5 Attached to Mr Merola's affidavit was a report that he had prepared of his inspection. In that report he said that for the previous five years he had been in the business of classifying businesses for sale on a day-to-day basis for the purpose of facilitating the preparation of contracts for sale. He went on to state that, in his opinion, from his experience in dealing with the sale of service stations for most part of his professional career, the characteristics associated with such a business were as follows:
"1. A minimum of one fuel bowser required.
2. Display of fuel price board.
3. Vehicle entry and exit access.
4. Weather canopy.
5. Internal fuel pay point and associated grocery lines."
6 In respect to what he saw during his inspection of the subject premises, Mr Merola said the following:
"…[there] is 1 bowser with 2 hoses available and an additional 3 bowsers with 4 hoses available for fuel usage. Furthermore, 2 prominent fuel price boards situated at both end of the entrance and exit points of the business creating an eye-catching feature and exposing the business from a distance as a definite service station.
In addition to my findings, although food is advertised and displayed as part of the business name, indeed this was not factual. Upon entrance of the business there was an expectation of food to be available, however after requesting for takeaway food this was declined due to no food available."
7 During cross-examination, Mr Merola said that when he attended the premises he did not identify himself as conducting an inspection. He went there and acted as if he was a normal purchaser and bought cigarettes and ice cream. He also explained that Wyee was a very small country town on the Central Coast north of Sydney. He also said the premises were on the main road to the town in which there was a general store and a nursery. He said that the premises were the only service station in the town.

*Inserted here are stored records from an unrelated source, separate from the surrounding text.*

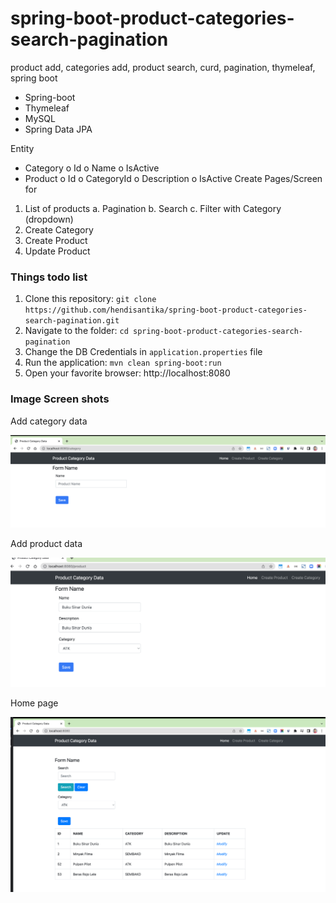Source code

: # spring-boot-product-categories-search-pagination

product add, categories add, product search, curd, pagination, thymeleaf, spring boot

* Spring-boot
* Thymeleaf
* MySQL
* Spring Data JPA

Entity

- Category
  o Id
  o Name
  o IsActive
- Product
  o Id
  o CategoryId
  o Description
  o IsActive
  Create Pages/Screen for

1. List of products
   a. Pagination
   b. Search
   c. Filter with Category (dropdown)
2. Create Category
3. Create Product
4. Update Product

### Things todo list
1. Clone this repository: `git clone https://github.com/hendisantika/spring-boot-product-categories-search-pagination.git`
2. Navigate to the folder: `cd spring-boot-product-categories-search-pagination`
3. Change the DB Credentials in `application.properties` file
4. Run the application: `mvn clean spring-boot:run`
5. Open your favorite browser: http://localhost:8080

### Image Screen shots

Add category data

![Add category data](img/add-category.png "Add category data")

Add product data

![Add product data](img/add-product.png "Add product data")

Home page

![Home page](img/home.png "Home page")
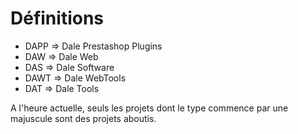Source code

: # Définitions

* DAPP  => Dale Prestashop Plugins
* DAW  => Dale Web 
* DAS  => Dale Software
* DAWT => Dale WebTools
* DAT  => Dale Tools


A l'heure actuelle, seuls les projets dont le type commence par une majuscule sont des projets aboutis.
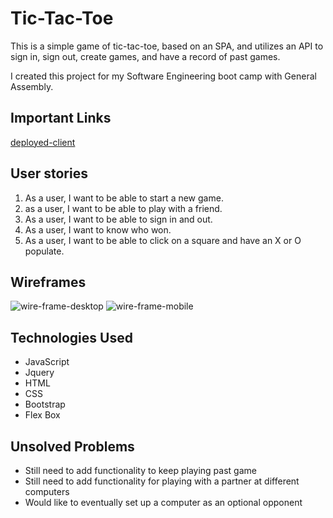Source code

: # Tic-Tac-Toe

This is a simple game of tic-tac-toe, based on an SPA, and utilizes an API to sign in, sign out, create games, and have a record of past games. 

I created this project for my Software Engineering boot camp with General Assembly.

## Important Links
[deployed-client](https://cdgrgis.github.io/tic-tac-toe-client)

## User stories

  1. As a user, I want to be able to start a new game.
  2. as a user, I want to be able to play with a friend.
  3. As a user, I want to be able to sign in and out.
  4. As a user, I want to know who won.
  5. As a user, I want to be able to click on a square and have an X or O populate.

## Wireframes

![wire-frame-desktop](https://media.git.generalassemb.ly/user/37795/files/9d06ff80-26f4-11ec-8dae-cef39932f7f6)
![wire-frame-mobile](https://media.git.generalassemb.ly/user/37795/files/a98b5800-26f4-11ec-84a9-8d0cc6d62bb8)


## Technologies Used
  - JavaScript
  - Jquery
  - HTML
  - CSS
  - Bootstrap
  - Flex Box

## Unsolved Problems
  - Still need to add functionality to keep playing past game
  - Still need to add functionality for playing with a partner at different computers
  - Would like to eventually set up a computer as an optional opponent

8 In addition to the evidence of Mr Merola, the respondent relied on a plan that formed part of the record of the Land Titles Office in respect to the premises and a survey report of the premises. The plan was dated 17 May 1989 stated that the area of the land on which the premises were located was 1,100 square metres in size. The survey was dated 19 June 1987 and does not have any statement as to the total area of the premises.
9 The applicant had also filed and served his affidavit prior to the hearing. In that affidavit he explained that he was a cook by trade and he had joined his partner, Werner 'Renfaul', in taking over the premises as the premises were advertised as including a significant food sales opportunity. On this basis he and his partner decided that the applicant would look after the food side of the business and the partner would after the fuel side of the business. In support of this, he attached to his affidavit copies of the advertising of the premises which referred to the premises being for the purpose of 'fuel & food'. The advertising also contained a picture of the window of the premises which advertised a wide range of food for 'dine-in or takeaway'. In that advertising under the heading 'Overview' the following description of the premises was provided:
"Freehold Service Station + 1 Bed Unit
The property comprises a main road service station tenant vacated site but was rented at $8,500 with increase this year. The shop had eat-in area with hot foot cooked on site, ideal owner/occupier or lease-out, huge potential for site surrounding developments comprising residential users."
10 Also attached to the applicant's affidavit was a copy of a flyer that he had prepared and distributed. That flyer identified the type of food which was available from the premises to eat in or for home delivery. In addition to this, in his affidavit the applicant set out the variety of products that were sold from the store at the premises and he provided a description of the type of customers that came to the premises. The applicant went on to state that with respect to overall profits of the business that those of the convenience store and the food business far outweighed that from the sale of fuel. He said that the fuel side of the business averaged about $100.00 per day where the takeaway made about $340.00 profit per day and the grocery lines about $305.92 per day. During his oral evidence the applicant tendered into evidence schedules to support the figures that he had provided in his affidavit. He explained that these schedules had been prepared by his business partner, who had ceased working in the business in late December 2005 because the business had not been sufficiently profitable to pay both their wages. However his business partner came in once a fortnight to help with the book work.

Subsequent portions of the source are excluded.